Tosh.0 - Season 3 Premiere
Like most of you, I discovered Tosh.0 last summer while falling asleep to the television at my in-laws’ house in New Jersey. In the ensuing months, I’ve digested the total sum of its two seasons, no different from the rest of the show's couple-million viewers per week: drunk, and on DVR between 1 and 4 a.m.
Mildly successful standup-turned-Comedy Central wunderkind Daniel Tosh has proven that, somewhere between increasingly Vaudevillian clip show The Soup and Stewart/Colbert’s lefty satire, there was still an unexplored niche of unpretentious, reactionary sound-bite humor on basic cable.
Understandably, some have avoided Tosh and his semi-eponymous ratings-buster over the last year for fear that he might be heir apparent to Dane Cook and the Superfinger.
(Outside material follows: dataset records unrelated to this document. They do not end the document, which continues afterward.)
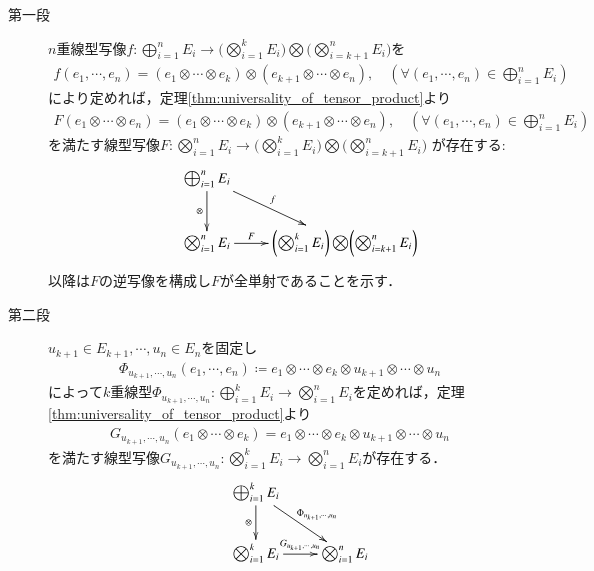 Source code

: 	\begin{prf}\mbox{}
		\begin{description}
			\item[第一段]
				$n$重線型写像$f:\bigoplus_{i=1}^n E_i \longrightarrow \biggl( \bigotimes_{i=1}^k E_i \biggr) \bigotimes \biggl( \bigotimes_{i=k+1}^n E_i \biggr)$を
				\begin{align}
					f(e_1,\cdots,e_n) = (e_1 \otimes \cdots \otimes e_k) \otimes 
					(e_{k+1} \otimes \cdots \otimes e_n),
					\quad (\forall (e_1,\cdots,e_n) \in \bigoplus_{i=1}^n E_i)
				\end{align}
				により定めれば，定理\ref{thm:universality_of_tensor_product}より
				\begin{align}
					F(e_1 \otimes \cdots \otimes e_n)
					= (e_1 \otimes \cdots \otimes e_k) \otimes 
					(e_{k+1} \otimes \cdots \otimes e_n),
					\quad (\forall (e_1,\cdots,e_n) \in \bigoplus_{i=1}^n E_i)
				\end{align}
				を満たす線型写像$F:\bigotimes_{i=1}^n E_i \longrightarrow \biggl( \bigotimes_{i=1}^k E_i \biggr) \bigotimes \biggl( \bigotimes_{i=k+1}^n E_i \biggr)$
				が存在する:
				\begin{align}
					\xymatrix{
						&\bigoplus_{i=1}^n E_i \ar[d]_-\otimes \ar[rd]^-f & \\
						&\bigotimes_{i=1}^n E_i \ar[r]^-F & \biggl( \bigotimes_{i=1}^k E_i \biggr) \bigotimes \biggl( \bigotimes_{i=k+1}^n E_i \biggr)
					}
				\end{align}
				以降は$F$の逆写像を構成し$F$が全単射であることを示す．
				
			\item[第二段]
				$u_{k+1} \in E_{k+1},\cdots,u_n \in E_n$を固定し
				\begin{align}
					\Phi_{u_{k+1},\cdots,u_n}(e_1,\cdots,e_n)
					\coloneqq e_1 \otimes \cdots \otimes e_k \otimes u_{k+1} \otimes \cdots \otimes u_n
				\end{align}
				によって$k$重線型$\Phi_{u_{k+1},\cdots,u_n}:\bigoplus_{i=1}^k E_i \longrightarrow 
				\bigotimes_{i=1}^n E_i$を定めれば，定理\ref{thm:universality_of_tensor_product}より
				\begin{align}
					G_{u_{k+1},\cdots,u_n}(e_1 \otimes \cdots \otimes e_k)
					= e_1 \otimes \cdots \otimes e_k \otimes u_{k+1} \otimes \cdots \otimes u_n
				\end{align}
				を満たす線型写像$G_{u_{k+1},\cdots,u_n}:\bigotimes_{i=1}^k E_i \longrightarrow 
				\bigotimes_{i=1}^n E_i$が存在する．
				\begin{align}
					\xymatrix{
						&\bigoplus_{i=1}^k E_i \ar[d]_-\otimes \ar[rd]^-{\Phi_{u_{k+1},\cdots,u_n}} & \\
						&\bigotimes_{i=1}^k E_i \ar[r]^-{G_{u_{k+1},\cdots,u_n}} & \bigotimes_{i=1}^n E_i
					}
				\end{align}
			

\end{description}
\end{prf}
As it happens, the German-born, Florida-raised comedian, while something of a locker room prankster, is genuinely very funny. Most of the time. And at his best, he uses his 22 minutes to simultaneously show off YouTube’s finest amateur idiocy, demonstrate that no one can out-degrade other human beings worse than they can themselves, and poke fun at the very format of his and similar shows (Web Soup, The Dish, the atrocious Sports Soup et al) without much collateral damage.
It can be difficult to critically evaluate individual episodes of such a reliably formatted half-hour. However, season three’s premiere did offer some exclusive additions: a snazzy, updated set (which led to an early, and encouraging, visual bit involving viewer-suggested backdrops, such as the old Talk Soup blue-screen and a Nazi crest); new video-driven segments (most notably the episode’s lone, truly almost offensive gag, and one that even Tosh seemed uncomfortable with); and a keep-‘em-laughing send-off utilizing audience Tweets.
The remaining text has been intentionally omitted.